As a retort to the Black Lives Matter movement, the phrase is a political catch-all designed for privileged majority groups to lessen the perceived threat of minority groups’ dissatisfaction with remaining at the bottom of the societal food chain. It serves as a smokescreen for politicians to hide behind while further marginalizing, for instance, the very existence of black people in America. It does so under a false notion of inclusivity.
Unsurprisingly, many of the same politicians riding the “All Lives Matter” wave are often the same people who now, in response to last week’s terrorist attacks in Paris, seek to block Syrian refugees from settling in the United States. It appears that the definition of “All” in “All Lives Matter” is subject to interpretation and convenience.
Kentucky Sen. Rand Paul, a Republican nominee for president, has criticized the Black Lives Matter movement, saying, “I think they should change their name maybe—if they were All Lives Matter, or Innocent Lives Matter. Commandeering the microphone, and bullying people, and pushing people out of the way, I think really isn’t a way to get their message across… they need to go somewhere else, and they need to rent their own microphone.”
Paul’s views are a bright illustration of the common view of the majority’s discomfort with the necessarily disruptive tactics that are often employed by protesters.
However, it appears that Sen. Paul’s desire to protect “innocent lives” does not include Syrians fleeing wars, as he has introduced a bill intended to suspend new visa issuances to refugees from Syria and up to 30 more countries deemed by him to be high-risk.
Texas Sen. Ted Cruz—who characterized Black Lives Matter not as a call for justice, but a war on police, and “the fruit of the divisiveness and vilification of law enforcement that we’ve seen throughout the Obama administration”—has taken Paul’s rhetoric of caution at the border a step farther, suggesting that Christians seeking refugee status in America should be subject to less-strict security protocols than their Muslim compatriots.
Cruz (the son of a Cuban political refugee father who delivered the opening prayer at an All Lives Matter rally in Alabama) either can’t see, or more likely chooses to ignore, his own divisiveness as he chooses to vilify Syrian Muslims and punish them for attempting to run away from the threat of death in their homeland. To Cruz, black cries to end abuse and murder at the hands of police are problematic, but the notion that Syrians should be tested to prove their Christianity before being allowed into the country makes perfect sense.
Former Arkansas governor Mike “Wake up and smell the falafel” Huckabee has said that Dr. Martin Luther King Jr. would be “appalled” by Black Lives Matter, and has completely missed – or willfully chosen to manipulate – the organization’s objectives, saying, “When I hear people scream, ‘black lives matter,’ I think, ‘Of course they do.’ But all lives matter. It’s not that any life matters more than another,” which is odd proclamation to make when none of Black Lives Matter’s guiding principles come close to proposing any idea of black supremacy.
However, Huckabee’s demands for change in American immigration policy following the tragic events of Paris make it painfully clear that he sees the lives of Syrians—and all Muslims—as mattering very little. Huckabee and the 26 governors who want to illegally refuse Syrians the opportunity to settle in their states have made very damning, and flatly un-American designations about what people they believe deserve to be protected by the United States.
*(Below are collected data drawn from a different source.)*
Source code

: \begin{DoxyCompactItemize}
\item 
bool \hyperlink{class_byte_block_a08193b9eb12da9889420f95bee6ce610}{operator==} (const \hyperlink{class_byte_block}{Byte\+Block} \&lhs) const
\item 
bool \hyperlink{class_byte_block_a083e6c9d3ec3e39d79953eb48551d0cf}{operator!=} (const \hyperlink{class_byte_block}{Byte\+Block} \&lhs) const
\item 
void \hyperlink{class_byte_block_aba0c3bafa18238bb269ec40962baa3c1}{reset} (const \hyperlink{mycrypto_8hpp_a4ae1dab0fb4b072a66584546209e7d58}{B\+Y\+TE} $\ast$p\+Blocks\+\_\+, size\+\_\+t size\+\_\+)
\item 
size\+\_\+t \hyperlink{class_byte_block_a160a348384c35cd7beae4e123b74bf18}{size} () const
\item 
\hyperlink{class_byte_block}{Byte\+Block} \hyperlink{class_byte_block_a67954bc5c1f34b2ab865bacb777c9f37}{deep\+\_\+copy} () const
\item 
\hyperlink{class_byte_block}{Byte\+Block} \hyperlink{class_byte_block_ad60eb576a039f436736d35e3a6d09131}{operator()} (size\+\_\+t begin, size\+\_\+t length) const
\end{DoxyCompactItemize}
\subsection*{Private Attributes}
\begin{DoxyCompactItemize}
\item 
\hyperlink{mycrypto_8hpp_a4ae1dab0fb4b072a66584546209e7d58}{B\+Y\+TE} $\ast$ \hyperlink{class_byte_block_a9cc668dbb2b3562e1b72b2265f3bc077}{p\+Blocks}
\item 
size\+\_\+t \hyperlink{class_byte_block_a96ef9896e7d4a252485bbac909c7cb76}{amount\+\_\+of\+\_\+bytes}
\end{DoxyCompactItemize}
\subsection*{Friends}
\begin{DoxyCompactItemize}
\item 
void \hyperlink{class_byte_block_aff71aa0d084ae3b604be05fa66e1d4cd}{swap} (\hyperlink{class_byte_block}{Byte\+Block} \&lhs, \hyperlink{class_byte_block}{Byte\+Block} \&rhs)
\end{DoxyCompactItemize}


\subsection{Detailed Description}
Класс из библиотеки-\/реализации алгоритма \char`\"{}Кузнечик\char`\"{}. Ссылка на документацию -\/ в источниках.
Huckabee and his cohorts are joined by other major political figures like Ben Carson and Jeb Bush, who have both proposed exclusionary, anti-Muslim immigration reform, while simultaneously insisting that “all lives matter.”
The problem with these proposed changes to border policy is that not only does it single out a specific group of people in a way that isn’t just unconstitutional and immoral, but also has no logical basis. There is no evidence to support the idea that the United States’ current border policy puts the country’s security in any undue peril.
More importantly, these politicians, and like-minded people throughout the country, have chosen to forsake the victims of what may be the world’s most devastating ongoing humanitarian crisis. They are opting to turn their backs on the people who would most benefit from everything that America purports itself to be. Though politicians like Huckabee and Bush will publicly claim that their reluctance to accept Syrian refugees is a matter of national security, their pattern of actions as it relates to the value of non-white lives shows that they place a very different value on the existence of people different than themselves.
Even more perplexing are people like Carson and Cruz who have failed to consider their own personal histories and experiences and turn it into basic compassion for others. The Syrian refugees these folks are so eager to reject are just the latest in a long history of America’s ugly pastime of using the vulnerable as political tools. Lives don’t seem to matter nearly as much when they’re Middle Eastern, Muslim, and fleeing the horrors of war and famine. Sadly, we’ve seen this game one too many times.